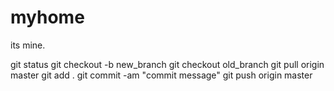 # myhome
its mine.

git status
git checkout -b new_branch
git checkout old_branch
git pull origin master
git add .
git commit -am "commit message"
git push origin master

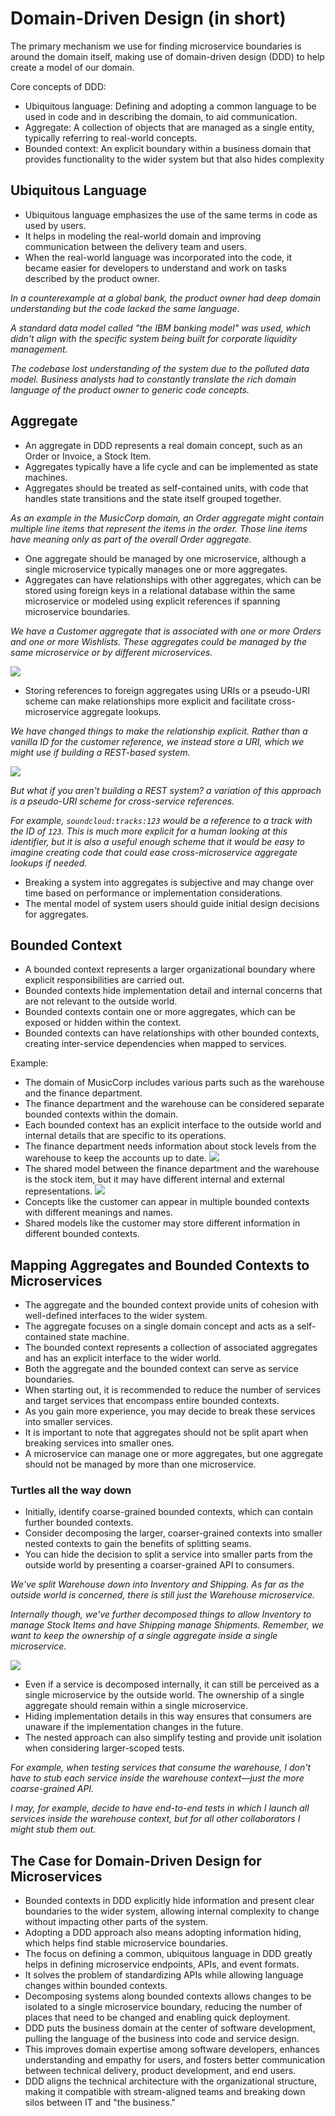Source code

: # Domain-Driven Design (in short)

The primary mechanism we use for finding microservice boundaries is around the domain itself, making use of domain-driven design (DDD) to help create a model of our domain.

Core concepts of DDD:

- Ubiquitous language: Defining and adopting a common language to be used in code and in describing the domain, to aid communication.
- Aggregate: A collection of objects that are managed as a single entity, typically referring to real-world concepts.
- Bounded context: An explicit boundary within a business domain that provides functionality to the wider system but that also hides complexity


## Ubiquitous Language

- Ubiquitous language emphasizes the use of the same terms in code as used by users.
- It helps in modeling the real-world domain and improving communication between the delivery team and users.
- When the real-world language was incorporated into the code, it became easier for developers to understand and work on tasks described by the product owner.

*In a counterexample at a global bank, the product owner had deep domain understanding but the code lacked the same language.*

*A standard data model called "the IBM banking model" was used, which didn't align with the specific system being built for corporate liquidity management.*

*The codebase lost understanding of the system due to the polluted data model. Business analysts had to constantly translate the rich domain language of the product owner to generic code concepts.*


## Aggregate

- An aggregate in DDD represents a real domain concept, such as an Order or Invoice, a Stock Item.
- Aggregates typically have a life cycle and can be implemented as state machines.
- Aggregates should be treated as self-contained units, with code that handles state transitions and the state itself grouped together.

*As an example in the MusicCorp domain, an Order aggregate might contain multiple line items that represent the items in the order. Those line items have meaning only as part of the overall Order aggregate.*

- One aggregate should be managed by one microservice, although a single microservice typically manages one or more aggregates.
- Aggregates can have relationships with other aggregates, which can be stored using foreign keys in a relational database within the same microservice or modeled using explicit references if spanning microservice boundaries.

*We have a Customer aggregate that is associated with one or more Orders and one or more Wishlists. These aggregates could be managed by the same microservice or by different microservices.*

![](images/aggregate-rel.png)

- Storing references to foreign aggregates using URIs or a pseudo-URI scheme can make relationships more explicit and facilitate cross-microservice aggregate lookups.

*We have changed things to make the relationship explicit. Rather than a vanilla ID for the customer reference, we instead store a URI, which we might use if building a REST-based system.*

![](images/aggregate-uri.png)

*But what if you aren't building a REST system? a variation of this approach is a pseudo-URI scheme for cross-service references.*

*For example, `soundcloud:tracks:123` would be a reference to a track with the ID of `123`. This is much more explicit for a human looking at this identifier, but it is also a useful enough scheme that it would be easy to imagine creating code that could ease cross-microservice aggregate lookups if needed.*

- Breaking a system into aggregates is subjective and may change over time based on performance or implementation considerations.
- The mental model of system users should guide initial design decisions for aggregates.


## Bounded Context

- A bounded context represents a larger organizational boundary where explicit responsibilities are carried out.
- Bounded contexts hide implementation detail and internal concerns that are not relevant to the outside world.
- Bounded contexts contain one or more aggregates, which can be exposed or hidden within the context.
- Bounded contexts can have relationships with other bounded contexts, creating inter-service dependencies when mapped to services.

Example:

- The domain of MusicCorp includes various parts such as the warehouse and the finance department.
- The finance department and the warehouse can be considered separate bounded contexts within the domain.
- Each bounded context has an explicit interface to the outside world and internal details that are specific to its operations.
- The finance department needs information about stock levels from the warehouse to keep the accounts up to date.
![](images/bc-1.png)
- The shared model between the finance department and the warehouse is the stock item, but it may have different internal and external representations.
![](images/bc-2.png)
- Concepts like the customer can appear in multiple bounded contexts with different meanings and names.
- Shared models like the customer may store different information in different bounded contexts.


## Mapping Aggregates and Bounded Contexts to Microservices

- The aggregate and the bounded context provide units of cohesion with well-defined interfaces to the wider system.
- The aggregate focuses on a single domain concept and acts as a self-contained state machine.
- The bounded context represents a collection of associated aggregates and has an explicit interface to the wider world.
- Both the aggregate and the bounded context can serve as service boundaries.
- When starting out, it is recommended to reduce the number of services and target services that encompass entire bounded contexts.
- As you gain more experience, you may decide to break these services into smaller services.
- It is important to note that aggregates should not be split apart when breaking services into smaller ones.
- A microservice can manage one or more aggregates, but one aggregate should not be managed by more than one microservice.

### Turtles all the way down

- Initially, identify coarse-grained bounded contexts, which can contain further bounded contexts.
- Consider decomposing the larger, coarser-grained contexts into smaller nested contexts to gain the benefits of splitting seams.
- You can hide the decision to split a service into smaller parts from the outside world by presenting a coarser-grained API to consumers.

*We've split Warehouse down into Inventory and Shipping. As far as the outside world is concerned, there is still just the Warehouse microservice.* 

*Internally though, we've further decomposed things to allow Inventory to manage Stock Items and have Shipping manage Shipments. Remember, we want to keep the ownership of a single aggregate inside a single microservice.*

![](images/mapping-agbc.png)

- Even if a service is decomposed internally, it can still be perceived as a single microservice by the outside world. The ownership of a single aggregate should remain within a single microservice.
- Hiding implementation details in this way ensures that consumers are unaware if the implementation changes in the future.
- The nested approach can also simplify testing and provide unit isolation when considering larger-scoped tests.

*For example, when testing services that consume the warehouse, I don't have to stub each service inside the warehouse context—just the more coarse-grained API.*

*I may, for example, decide to have end-to-end tests in which I launch all services inside the warehouse context, but for all other collaborators I might stub them out.*


## The Case for Domain-Driven Design for Microservices

- Bounded contexts in DDD explicitly hide information and present clear boundaries to the wider system, allowing internal complexity to change without impacting other parts of the system.
- Adopting a DDD approach also means adopting information hiding, which helps find stable microservice boundaries.
- The focus on defining a common, ubiquitous language in DDD greatly helps in defining microservice endpoints, APIs, and event formats.
- It solves the problem of standardizing APIs while allowing language changes within bounded contexts.
- Decomposing systems along bounded contexts allows changes to be isolated to a single microservice boundary, reducing the number of places that need to be changed and enabling quick deployment.
- DDD puts the business domain at the center of software development, pulling the language of the business into code and service design.
- This improves domain expertise among software developers, enhances understanding and empathy for users, and fosters better communication between technical delivery, product development, and end users.
- DDD aligns the technical architecture with the organizational structure, making it compatible with stream-aligned teams and breaking down silos between IT and "the business."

-- Exercise directions --
Your task is to set down the records shown above exactly, minus any pictures.

-- Reply --
 # myhome
its mine.

git status
git checkout -b new_branch
git checkout old_branch
git pull origin master
git add .
git commit -am "commit message"
git push origin master

Source code

: # Domain-Driven Design (in short)

The primary mechanism we use for finding microservice boundaries is around the domain itself, making use of domain-driven design (DDD) to help create a model of our domain.

Core concepts of DDD:

- Ubiquitous language: Defining and adopting a common language to be used in code and in describing the domain, to aid communication.
- Aggregate: A collection of objects that are managed as a single entity, typically referring to real-world concepts.
- Bounded context: An explicit boundary within a business domain that provides functionality to the wider system but that also hides complexity


## Ubiquitous Language

- Ubiquitous language emphasizes the use of the same terms in code as used by users.
- It helps in modeling the real-world domain and improving communication between the delivery team and users.
- When the real-world language was incorporated into the code, it became easier for developers to understand and work on tasks described by the product owner.

*In a counterexample at a global bank, the product owner had deep domain understanding but the code lacked the same language.*

*A standard data model called "the IBM banking model" was used, which didn't align with the specific system being built for corporate liquidity management.*

*The codebase lost understanding of the system due to the polluted data model. Business analysts had to constantly translate the rich domain language of the product owner to generic code concepts.*


## Aggregate

- An aggregate in DDD represents a real domain concept, such as an Order or Invoice, a Stock Item.
- Aggregates typically have a life cycle and can be implemented as state machines.
- Aggregates should be treated as self-contained units, with code that handles state transitions and the state itself grouped together.

*As an example in the MusicCorp domain, an Order aggregate might contain multiple line items that represent the items in the order. Those line items have meaning only as part of the overall Order aggregate.*

- One aggregate should be managed by one microservice, although a single microservice typically manages one or more aggregates.
- Aggregates can have relationships with other aggregates, which can be stored using foreign keys in a relational database within the same microservice or modeled using explicit references if spanning microservice boundaries.

*We have a Customer aggregate that is associated with one or more Orders and one or more Wishlists. These aggregates could be managed by the same microservice or by different microservices.*

![](images/aggregate-rel.png)

- Storing references to foreign aggregates using URIs or a pseudo-URI scheme can make relationships more explicit and facilitate cross-microservice aggregate lookups.

*We have changed things to make the relationship explicit. Rather than a vanilla ID for the customer reference, we instead store a URI, which we might use if building a REST-based system.*

![](images/aggregate-uri.png)

*But what if you aren't building a REST system? a variation of this approach is a pseudo-URI scheme for cross-service references.*

*For example, `soundcloud:tracks:123` would be a reference to a track with the ID of `123`. This is much more explicit for a human looking at this identifier, but it is also a useful enough scheme that it would be easy to imagine creating code that could ease cross-microservice aggregate lookups if needed.*

- Breaking a system into aggregates is subjective and may change over time based on performance or implementation considerations.
- The mental model of system users should guide initial design decisions for aggregates.


## Bounded Context

- A bounded context represents a larger organizational boundary where explicit responsibilities are carried out.
- Bounded contexts hide implementation detail and internal concerns that are not relevant to the outside world.
- Bounded contexts contain one or more aggregates, which can be exposed or hidden within the context.
- Bounded contexts can have relationships with other bounded contexts, creating inter-service dependencies when mapped to services.

Example:

- The domain of MusicCorp includes various parts such as the warehouse and the finance department.
- The finance department and the warehouse can be considered separate bounded contexts within the domain.
- Each bounded context has an explicit interface to the outside world and internal details that are specific to its operations.
- The finance department needs information about stock levels from the warehouse to keep the accounts up to date.
![](images/bc-1.png)
- The shared model between the finance department and the warehouse is the stock item, but it may have different internal and external representations.
![](images/bc-2.png)
- Concepts like the customer can appear in multiple bounded contexts with different meanings and names.
- Shared models like the customer may store different information in different bounded contexts.


## Mapping Aggregates and Bounded Contexts to Microservices

- The aggregate and the bounded context provide units of cohesion with well-defined interfaces to the wider system.
- The aggregate focuses on a single domain concept and acts as a self-contained state machine.
- The bounded context represents a collection of associated aggregates and has an explicit interface to the wider world.
- Both the aggregate and the bounded context can serve as service boundaries.
- When starting out, it is recommended to reduce the number of services and target services that encompass entire bounded contexts.
- As you gain more experience, you may decide to break these services into smaller services.
- It is important to note that aggregates should not be split apart when breaking services into smaller ones.
- A microservice can manage one or more aggregates, but one aggregate should not be managed by more than one microservice.

### Turtles all the way down

- Initially, identify coarse-grained bounded contexts, which can contain further bounded contexts.
- Consider decomposing the larger, coarser-grained contexts into smaller nested contexts to gain the benefits of splitting seams.
- You can hide the decision to split a service into smaller parts from the outside world by presenting a coarser-grained API to consumers.

*We've split Warehouse down into Inventory and Shipping. As far as the outside world is concerned, there is still just the Warehouse microservice.* 

*Internally though, we've further decomposed things to allow Inventory to manage Stock Items and have Shipping manage Shipments. Remember, we want to keep the ownership of a single aggregate inside a single microservice.*

![](images/mapping-agbc.png)

- Even if a service is decomposed internally, it can still be perceived as a single microservice by the outside world. The ownership of a single aggregate should remain within a single microservice.
- Hiding implementation details in this way ensures that consumers are unaware if the implementation changes in the future.
- The nested approach can also simplify testing and provide unit isolation when considering larger-scoped tests.

*For example, when testing services that consume the warehouse, I don't have to stub each service inside the warehouse context—just the more coarse-grained API.*

*I may, for example, decide to have end-to-end tests in which I launch all services inside the warehouse context, but for all other collaborators I might stub them out.*


## The Case for Domain-Driven Design for Microservices

- Bounded contexts in DDD explicitly hide information and present clear boundaries to the wider system, allowing internal complexity to change without impacting other parts of the system.
- Adopting a DDD approach also means adopting information hiding, which helps find stable microservice boundaries.
- The focus on defining a common, ubiquitous language in DDD greatly helps in defining microservice endpoints, APIs, and event formats.
- It solves the problem of standardizing APIs while allowing language changes within bounded contexts.
- Decomposing systems along bounded contexts allows changes to be isolated to a single microservice boundary, reducing the number of places that need to be changed and enabling quick deployment.
- DDD puts the business domain at the center of software development, pulling the language of the business into code and service design.
- This improves domain expertise among software developers, enhances understanding and empathy for users, and fosters better communication between technical delivery, product development, and end users.
- DDD aligns the technical architecture with the organizational structure, making it compatible with stream-aligned teams and breaking down silos between IT and "the business."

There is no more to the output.